======== Given records

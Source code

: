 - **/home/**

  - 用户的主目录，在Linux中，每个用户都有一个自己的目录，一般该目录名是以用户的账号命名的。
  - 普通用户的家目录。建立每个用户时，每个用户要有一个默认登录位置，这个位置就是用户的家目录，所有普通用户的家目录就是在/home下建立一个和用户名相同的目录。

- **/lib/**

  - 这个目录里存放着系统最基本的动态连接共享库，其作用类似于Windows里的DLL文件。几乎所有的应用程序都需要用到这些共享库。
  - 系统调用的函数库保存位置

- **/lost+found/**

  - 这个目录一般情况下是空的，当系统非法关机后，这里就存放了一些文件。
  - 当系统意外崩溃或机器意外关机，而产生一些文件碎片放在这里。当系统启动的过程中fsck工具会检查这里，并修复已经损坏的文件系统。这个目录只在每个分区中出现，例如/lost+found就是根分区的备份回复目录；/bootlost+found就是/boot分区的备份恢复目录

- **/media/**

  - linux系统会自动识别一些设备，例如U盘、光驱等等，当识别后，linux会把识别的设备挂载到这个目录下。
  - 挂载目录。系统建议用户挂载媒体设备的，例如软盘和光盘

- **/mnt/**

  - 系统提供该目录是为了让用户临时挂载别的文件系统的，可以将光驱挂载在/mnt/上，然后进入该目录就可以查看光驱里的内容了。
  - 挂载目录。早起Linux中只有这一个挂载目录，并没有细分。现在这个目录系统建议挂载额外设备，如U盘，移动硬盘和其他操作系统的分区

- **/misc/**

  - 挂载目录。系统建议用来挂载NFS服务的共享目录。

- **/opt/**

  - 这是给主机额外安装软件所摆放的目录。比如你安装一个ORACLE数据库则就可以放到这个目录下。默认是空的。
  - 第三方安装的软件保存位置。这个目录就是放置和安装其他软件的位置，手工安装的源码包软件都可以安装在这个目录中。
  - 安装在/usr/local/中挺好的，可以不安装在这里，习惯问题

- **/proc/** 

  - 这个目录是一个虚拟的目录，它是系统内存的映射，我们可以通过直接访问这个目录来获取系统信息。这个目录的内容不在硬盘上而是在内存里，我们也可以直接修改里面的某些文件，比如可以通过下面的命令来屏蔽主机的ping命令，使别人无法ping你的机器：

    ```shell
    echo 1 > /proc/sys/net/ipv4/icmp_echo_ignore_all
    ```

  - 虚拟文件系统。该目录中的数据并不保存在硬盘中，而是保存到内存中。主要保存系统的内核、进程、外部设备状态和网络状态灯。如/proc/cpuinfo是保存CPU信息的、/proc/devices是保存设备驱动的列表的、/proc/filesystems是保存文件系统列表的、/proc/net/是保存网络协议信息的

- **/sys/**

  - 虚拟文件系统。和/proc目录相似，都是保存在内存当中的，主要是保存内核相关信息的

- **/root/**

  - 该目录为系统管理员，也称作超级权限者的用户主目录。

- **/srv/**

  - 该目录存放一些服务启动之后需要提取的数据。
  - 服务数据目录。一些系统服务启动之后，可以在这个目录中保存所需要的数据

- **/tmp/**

================

**Action item:**
All the records, from start to finish, are to be repeated exactly.

**Expected answer:**
Source code

: - **/home/**

  - 用户的主目录，在Linux中，每个用户都有一个自己的目录，一般该目录名是以用户的账号命名的。
  - 普通用户的家目录。建立每个用户时，每个用户要有一个默认登录位置，这个位置就是用户的家目录，所有普通用户的家目录就是在/home下建立一个和用户名相同的目录。

- **/lib/**

  - 这个目录里存放着系统最基本的动态连接共享库，其作用类似于Windows里的DLL文件。几乎所有的应用程序都需要用到这些共享库。
  - 系统调用的函数库保存位置

- **/lost+found/**

  - 这个目录一般情况下是空的，当系统非法关机后，这里就存放了一些文件。
  - 当系统意外崩溃或机器意外关机，而产生一些文件碎片放在这里。当系统启动的过程中fsck工具会检查这里，并修复已经损坏的文件系统。这个目录只在每个分区中出现，例如/lost+found就是根分区的备份回复目录；/bootlost+found就是/boot分区的备份恢复目录

- **/media/**

  - linux系统会自动识别一些设备，例如U盘、光驱等等，当识别后，linux会把识别的设备挂载到这个目录下。
  - 挂载目录。系统建议用户挂载媒体设备的，例如软盘和光盘

- **/mnt/**

  - 系统提供该目录是为了让用户临时挂载别的文件系统的，可以将光驱挂载在/mnt/上，然后进入该目录就可以查看光驱里的内容了。
  - 挂载目录。早起Linux中只有这一个挂载目录，并没有细分。现在这个目录系统建议挂载额外设备，如U盘，移动硬盘和其他操作系统的分区

- **/misc/**

  - 挂载目录。系统建议用来挂载NFS服务的共享目录。

- **/opt/**

  - 这是给主机额外安装软件所摆放的目录。比如你安装一个ORACLE数据库则就可以放到这个目录下。默认是空的。
  - 第三方安装的软件保存位置。这个目录就是放置和安装其他软件的位置，手工安装的源码包软件都可以安装在这个目录中。
  - 安装在/usr/local/中挺好的，可以不安装在这里，习惯问题

- **/proc/** 

  - 这个目录是一个虚拟的目录，它是系统内存的映射，我们可以通过直接访问这个目录来获取系统信息。这个目录的内容不在硬盘上而是在内存里，我们也可以直接修改里面的某些文件，比如可以通过下面的命令来屏蔽主机的ping命令，使别人无法ping你的机器：

    ```shell
    echo 1 > /proc/sys/net/ipv4/icmp_echo_ignore_all
    ```

  - 虚拟文件系统。该目录中的数据并不保存在硬盘中，而是保存到内存中。主要保存系统的内核、进程、外部设备状态和网络状态灯。如/proc/cpuinfo是保存CPU信息的、/proc/devices是保存设备驱动的列表的、/proc/filesystems是保存文件系统列表的、/proc/net/是保存网络协议信息的

- **/sys/**

  - 虚拟文件系统。和/proc目录相似，都是保存在内存当中的，主要是保存内核相关信息的

- **/root/**

  - 该目录为系统管理员，也称作超级权限者的用户主目录。

- **/srv/**

  - 该目录存放一些服务启动之后需要提取的数据。
  - 服务数据目录。一些系统服务启动之后，可以在这个目录中保存所需要的数据

- **/tmp/**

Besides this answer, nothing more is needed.